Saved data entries
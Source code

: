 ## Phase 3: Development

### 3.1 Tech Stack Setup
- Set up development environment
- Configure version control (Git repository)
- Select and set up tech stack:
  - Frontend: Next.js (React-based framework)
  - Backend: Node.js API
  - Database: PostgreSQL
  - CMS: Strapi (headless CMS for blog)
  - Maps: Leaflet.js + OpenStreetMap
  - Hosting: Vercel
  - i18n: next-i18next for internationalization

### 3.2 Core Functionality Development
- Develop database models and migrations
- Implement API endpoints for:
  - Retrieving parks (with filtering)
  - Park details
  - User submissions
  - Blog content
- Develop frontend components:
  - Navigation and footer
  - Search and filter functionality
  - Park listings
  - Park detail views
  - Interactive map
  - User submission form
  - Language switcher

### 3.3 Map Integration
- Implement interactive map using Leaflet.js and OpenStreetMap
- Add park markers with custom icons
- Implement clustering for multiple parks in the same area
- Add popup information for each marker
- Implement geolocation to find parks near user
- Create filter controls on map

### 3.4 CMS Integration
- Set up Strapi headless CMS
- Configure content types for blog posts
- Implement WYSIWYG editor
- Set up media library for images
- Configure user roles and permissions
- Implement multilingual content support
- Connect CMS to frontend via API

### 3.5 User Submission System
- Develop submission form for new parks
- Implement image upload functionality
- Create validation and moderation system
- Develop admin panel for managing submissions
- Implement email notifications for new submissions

To do
Every record is to be repeated exactly as written.

Response area
Source code

: ## Phase 3: Development

### 3.1 Tech Stack Setup
- Set up development environment
- Configure version control (Git repository)
- Select and set up tech stack:
  - Frontend: Next.js (React-based framework)
  - Backend: Node.js API
  - Database: PostgreSQL
  - CMS: Strapi (headless CMS for blog)
  - Maps: Leaflet.js + OpenStreetMap
  - Hosting: Vercel
  - i18n: next-i18next for internationalization

### 3.2 Core Functionality Development
- Develop database models and migrations
- Implement API endpoints for:
  - Retrieving parks (with filtering)
  - Park details
  - User submissions
  - Blog content
- Develop frontend components:
  - Navigation and footer
  - Search and filter functionality
  - Park listings
  - Park detail views
  - Interactive map
  - User submission form
  - Language switcher

### 3.3 Map Integration
- Implement interactive map using Leaflet.js and OpenStreetMap
- Add park markers with custom icons
- Implement clustering for multiple parks in the same area
- Add popup information for each marker
- Implement geolocation to find parks near user
- Create filter controls on map

### 3.4 CMS Integration
- Set up Strapi headless CMS
- Configure content types for blog posts
- Implement WYSIWYG editor
- Set up media library for images
- Configure user roles and permissions
- Implement multilingual content support
- Connect CMS to frontend via API

### 3.5 User Submission System
- Develop submission form for new parks
- Implement image upload functionality
- Create validation and moderation system
- Develop admin panel for managing submissions
- Implement email notifications for new submissions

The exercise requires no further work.